Step 3 — llo-invite (prepare only)

Identify candidate LLOs from the PDD's preferences and the LLO Directory, prepare the invite list with rationale per LLO.

  • Input: Opportunity ID + PDD's LLO preferences section
  • Output: connect-setup/invites.md with status prepared
  • Gate (review mode): operator approval of the list
  • Note: sending moves to llo-onboarding in Phase 5 so the email can include the OCS widget link

Phase 4 — OCS Setup

Agent: ocs-setup

Configure the per-opportunity OCS chatbot, quality-gate it, and hand the widget credentials to the operator for the Connect opportunity. No LLOs interact in this phase — only the ACE judge does.

Step 1 — ocs-agent-setup

Clone the ACE golden template, create a per-opp RAG collection, upload PDD + training + app summaries, wait for indexing, patch the opp-specific system prompt, attach both the shared Connect collection and the opp collection as knowledge sources, publish a version.

  • Input: PDD, training materials, app summaries, opportunity config
  • Output: ocs-agent-config.md with {experiment_id, public_id, embed_key, collection_id, pipeline_id, version_number}
  • MCP atoms: ocs_list_chatbots, ocs_clone_chatbot, ocs_create_collection, ocs_upload_collection_files, ocs_wait_for_collection_indexing, ocs_set_chatbot_system_prompt, ocs_attach_knowledge, ocs_publish_chatbot_version, ocs_get_chatbot_embed_info
  • Idempotency: resumes from existing ocs-agent-config.md if present
  • Review mode: pauses to show composed prompt + file list, and again before publishing

Step 2 — ocs-chatbot-qa --quickocs-chatbot-eval --quick

qa captures a 5-question smoke suite (escalation, tagging, shared-collection retrieval, graceful-decline) with structural checks to fast-fail a miswired bot. eval then grades the transcript. Stdout summary only.
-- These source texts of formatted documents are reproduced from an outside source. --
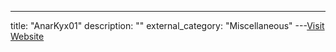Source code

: ---
title: "AnarKyx01"
description: ""
external_category: "Miscellaneous"
---[Visit Website](https://github.com/AnarKyx01)

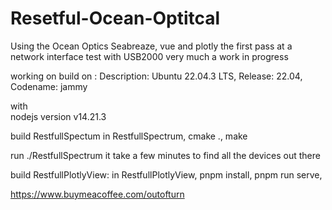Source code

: # Resetful-Ocean-Optitcal
Using the Ocean Optics Seabreaze, vue and plotly the first pass at a network interface test with USB2000
very much a work in progress

working on build on :
	Description:	Ubuntu 22.04.3 LTS,
	Release:	22.04,
	Codename:	jammy

with   
	nodejs version v14.21.3

build RestfullSpectum
in	RestfullSpectrum,
		cmake .,
                make 

run ./RestfullSpectrum it take a few minutes to find all the devices out there


build  RestfullPlotlyView:
        in RestfullPlotlyView,
		pnpm install,
		pnpm run serve,

https://www.buymeacoffee.com/outofturn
  • Gate: qa structural pass rate = 100% AND eval overall ≥ 7. On fail: one prompt-patch retry, then escalate

Step 3 — ocs-chatbot-qa --deepocs-chatbot-eval --deep

qa captures the full suite: Connect-general + ACE-specific + opp-specific (from test-prompts.md) + edge-case extras (out-of-scope, adversarial, multi-turn, non-English if applicable) at qa-captures/YYYY-MM-DD-ocs-chat-deep.md. eval grades each response.

  • Outputs: verdicts/ocs-chatbot-eval-deep.yaml (machine), eval-reports/YYYY-MM-DD-ocs-eval.md (human), gate-briefs/ocs-chatbot-eval-deep.md
  • Judge dimensions (eval skill): Correctness (40%) · Source usage (20%) · Tone (20%) · Tagging (20%); per-prompt Pass/Warn/Fail
  • Gate (review mode): overall ≥ 7 AND every Fail resolved

Step 4 — Widget handoff to Connect

Present {public_id, embed_key} with exact paste instructions.

  • Output: ocs-setup/widget-handoff.md
  • Current Workaround: Connect update_opportunity API unbuilt (CCC-301). Operator pastes creds into Connect admin UI. Becomes a single API call when CCC-301 lands

Phase 5 — LLO Management

Agent: llo-manager

First LLO-facing phase. Sends Connect invites and the ACE onboarding email (with widget link), runs UAT, activates the opportunity, and keeps recurring monitoring skills running for the life of the opportunity.

Step 1 — llo-onboarding

Issue the Connect system invite for each prepared entry and send the ACE-authored onboarding email from ace@dimagi-ai.com with training materials, getting-started instructions, and the OCS widget link derived from public_id + embed_key.

  • Input: invites.md (prepared), training-materials/, ocs-agent-config.md
  • Output: comms-log/onboarding-emails.md; invite statuses flipped to sent
  • Current Workaround: Connect send_invite not built — operator sends via UI, ACE confirms and flips status

Step 2 — llo-uat

Coordinate UAT with onboarded LLOs. Monitor OCS transcripts for issues during the UAT window (real LLO usage here is itself QA signal on top of the Phase 4 judge).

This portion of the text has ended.